(Stored data entries)
__________
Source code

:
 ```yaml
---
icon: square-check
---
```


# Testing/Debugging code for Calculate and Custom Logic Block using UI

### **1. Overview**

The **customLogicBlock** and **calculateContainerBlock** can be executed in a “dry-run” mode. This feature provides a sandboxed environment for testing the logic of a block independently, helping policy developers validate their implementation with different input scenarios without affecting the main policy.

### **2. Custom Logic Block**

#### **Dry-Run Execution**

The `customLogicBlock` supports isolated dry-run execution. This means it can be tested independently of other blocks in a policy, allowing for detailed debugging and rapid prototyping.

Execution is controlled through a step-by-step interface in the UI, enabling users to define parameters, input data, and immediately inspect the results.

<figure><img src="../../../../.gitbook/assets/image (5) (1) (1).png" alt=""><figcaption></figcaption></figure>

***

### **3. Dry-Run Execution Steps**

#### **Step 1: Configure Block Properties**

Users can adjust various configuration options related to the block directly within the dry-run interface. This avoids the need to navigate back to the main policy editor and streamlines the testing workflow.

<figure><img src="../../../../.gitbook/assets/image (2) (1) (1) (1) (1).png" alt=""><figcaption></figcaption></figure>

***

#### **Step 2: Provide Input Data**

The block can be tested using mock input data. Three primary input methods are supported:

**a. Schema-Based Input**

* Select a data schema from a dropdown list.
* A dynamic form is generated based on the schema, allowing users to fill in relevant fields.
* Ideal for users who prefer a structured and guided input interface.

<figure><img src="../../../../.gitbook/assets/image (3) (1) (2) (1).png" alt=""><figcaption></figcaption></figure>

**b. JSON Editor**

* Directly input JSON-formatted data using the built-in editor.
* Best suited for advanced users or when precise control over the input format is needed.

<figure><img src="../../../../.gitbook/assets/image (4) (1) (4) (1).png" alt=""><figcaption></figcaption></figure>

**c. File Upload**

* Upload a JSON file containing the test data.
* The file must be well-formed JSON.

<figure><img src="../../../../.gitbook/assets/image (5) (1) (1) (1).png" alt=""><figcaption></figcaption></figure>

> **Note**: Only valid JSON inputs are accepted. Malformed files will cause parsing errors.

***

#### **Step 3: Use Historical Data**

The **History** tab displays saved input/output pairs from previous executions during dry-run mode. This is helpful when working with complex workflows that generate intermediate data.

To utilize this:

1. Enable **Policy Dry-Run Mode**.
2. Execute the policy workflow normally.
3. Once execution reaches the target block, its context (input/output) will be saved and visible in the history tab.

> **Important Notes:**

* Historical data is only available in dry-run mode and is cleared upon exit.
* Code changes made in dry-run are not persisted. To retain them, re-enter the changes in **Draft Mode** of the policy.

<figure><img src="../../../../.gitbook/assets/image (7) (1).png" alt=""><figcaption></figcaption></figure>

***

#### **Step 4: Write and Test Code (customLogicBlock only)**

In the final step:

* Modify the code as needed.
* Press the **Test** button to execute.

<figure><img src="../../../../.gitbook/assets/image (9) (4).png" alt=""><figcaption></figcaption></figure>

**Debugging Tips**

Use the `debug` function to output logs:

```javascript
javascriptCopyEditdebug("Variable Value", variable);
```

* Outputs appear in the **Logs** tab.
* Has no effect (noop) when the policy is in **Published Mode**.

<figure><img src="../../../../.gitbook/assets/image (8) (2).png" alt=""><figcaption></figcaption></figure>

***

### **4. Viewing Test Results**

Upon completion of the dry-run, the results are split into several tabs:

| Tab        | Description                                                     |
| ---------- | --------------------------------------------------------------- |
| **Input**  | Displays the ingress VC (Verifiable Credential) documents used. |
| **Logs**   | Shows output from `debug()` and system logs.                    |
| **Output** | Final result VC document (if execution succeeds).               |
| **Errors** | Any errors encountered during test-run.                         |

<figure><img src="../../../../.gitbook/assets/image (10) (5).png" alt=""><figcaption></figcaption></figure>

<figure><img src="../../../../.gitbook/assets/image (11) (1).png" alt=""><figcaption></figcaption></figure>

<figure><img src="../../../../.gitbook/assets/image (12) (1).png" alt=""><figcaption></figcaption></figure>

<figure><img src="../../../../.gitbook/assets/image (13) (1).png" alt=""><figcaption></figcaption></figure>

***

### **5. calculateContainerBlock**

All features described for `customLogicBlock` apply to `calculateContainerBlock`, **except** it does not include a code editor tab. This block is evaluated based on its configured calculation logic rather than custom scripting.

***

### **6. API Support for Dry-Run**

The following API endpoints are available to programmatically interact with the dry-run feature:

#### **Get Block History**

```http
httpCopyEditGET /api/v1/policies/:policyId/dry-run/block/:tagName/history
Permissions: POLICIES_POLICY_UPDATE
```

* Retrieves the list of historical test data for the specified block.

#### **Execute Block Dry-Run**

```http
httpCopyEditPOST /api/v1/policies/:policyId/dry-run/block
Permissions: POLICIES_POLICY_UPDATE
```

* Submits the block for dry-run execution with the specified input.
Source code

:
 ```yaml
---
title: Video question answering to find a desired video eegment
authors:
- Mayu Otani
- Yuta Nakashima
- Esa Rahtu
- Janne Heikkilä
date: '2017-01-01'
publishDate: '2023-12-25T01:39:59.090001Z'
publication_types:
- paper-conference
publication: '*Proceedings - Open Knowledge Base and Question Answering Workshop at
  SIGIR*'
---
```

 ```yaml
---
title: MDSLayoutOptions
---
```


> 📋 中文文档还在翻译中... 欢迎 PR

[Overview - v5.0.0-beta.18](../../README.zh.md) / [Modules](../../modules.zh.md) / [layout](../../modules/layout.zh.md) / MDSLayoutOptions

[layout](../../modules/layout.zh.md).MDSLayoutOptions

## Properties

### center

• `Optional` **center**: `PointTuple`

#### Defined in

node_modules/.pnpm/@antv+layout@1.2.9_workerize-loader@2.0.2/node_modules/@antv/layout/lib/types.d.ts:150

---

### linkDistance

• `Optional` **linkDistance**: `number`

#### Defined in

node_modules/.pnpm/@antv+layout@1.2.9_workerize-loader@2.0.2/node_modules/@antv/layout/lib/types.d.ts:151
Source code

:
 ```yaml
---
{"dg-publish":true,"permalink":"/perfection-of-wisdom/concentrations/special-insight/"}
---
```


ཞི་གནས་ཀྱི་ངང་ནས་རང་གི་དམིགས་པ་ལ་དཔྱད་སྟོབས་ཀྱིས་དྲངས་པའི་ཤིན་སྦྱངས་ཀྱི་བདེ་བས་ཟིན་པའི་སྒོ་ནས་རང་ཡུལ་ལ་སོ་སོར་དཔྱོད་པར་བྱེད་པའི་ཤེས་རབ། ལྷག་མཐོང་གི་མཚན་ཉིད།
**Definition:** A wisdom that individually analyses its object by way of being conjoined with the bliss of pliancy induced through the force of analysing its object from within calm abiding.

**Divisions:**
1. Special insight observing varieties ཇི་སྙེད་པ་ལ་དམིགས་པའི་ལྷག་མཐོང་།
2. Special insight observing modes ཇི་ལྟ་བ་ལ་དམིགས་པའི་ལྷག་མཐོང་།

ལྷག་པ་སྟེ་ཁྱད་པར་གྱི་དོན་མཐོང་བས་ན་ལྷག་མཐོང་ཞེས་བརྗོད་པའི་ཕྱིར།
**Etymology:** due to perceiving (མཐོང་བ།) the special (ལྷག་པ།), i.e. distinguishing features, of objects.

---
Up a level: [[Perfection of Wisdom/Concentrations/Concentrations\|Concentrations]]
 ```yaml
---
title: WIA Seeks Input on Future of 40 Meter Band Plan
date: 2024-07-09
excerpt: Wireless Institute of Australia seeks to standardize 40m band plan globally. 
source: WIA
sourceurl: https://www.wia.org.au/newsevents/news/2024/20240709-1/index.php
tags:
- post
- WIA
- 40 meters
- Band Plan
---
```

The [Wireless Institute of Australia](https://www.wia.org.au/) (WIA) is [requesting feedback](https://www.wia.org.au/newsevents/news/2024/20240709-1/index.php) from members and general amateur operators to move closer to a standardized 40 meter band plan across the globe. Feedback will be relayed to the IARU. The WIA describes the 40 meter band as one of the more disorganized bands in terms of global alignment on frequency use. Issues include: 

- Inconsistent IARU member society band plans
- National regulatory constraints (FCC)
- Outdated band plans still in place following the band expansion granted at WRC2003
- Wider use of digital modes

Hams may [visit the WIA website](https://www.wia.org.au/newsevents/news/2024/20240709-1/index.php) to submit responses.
__________
→ WHAT YOU NEED TO DO
In the records above, the line with "in **Published Mode**." marks the start and the line with "Any errors encountered" marks the end; copy that stretch exactly, both lines included, and nothing else.

→ YOUR SOLUTION
* Has no effect (noop) when the policy is in **Published Mode**.

<figure><img src="../../../../.gitbook/assets/image (8) (2).png" alt=""><figcaption></figcaption></figure>

***

### **4. Viewing Test Results**

Upon completion of the dry-run, the results are split into several tabs:

| Tab        | Description                                                     |
| ---------- | --------------------------------------------------------------- |
| **Input**  | Displays the ingress VC (Verifiable Credential) documents used. |
| **Logs**   | Shows output from `debug()` and system logs.                    |
| **Output** | Final result VC document (if execution succeeds).               |
| **Errors** | Any errors encountered during test-run.                         |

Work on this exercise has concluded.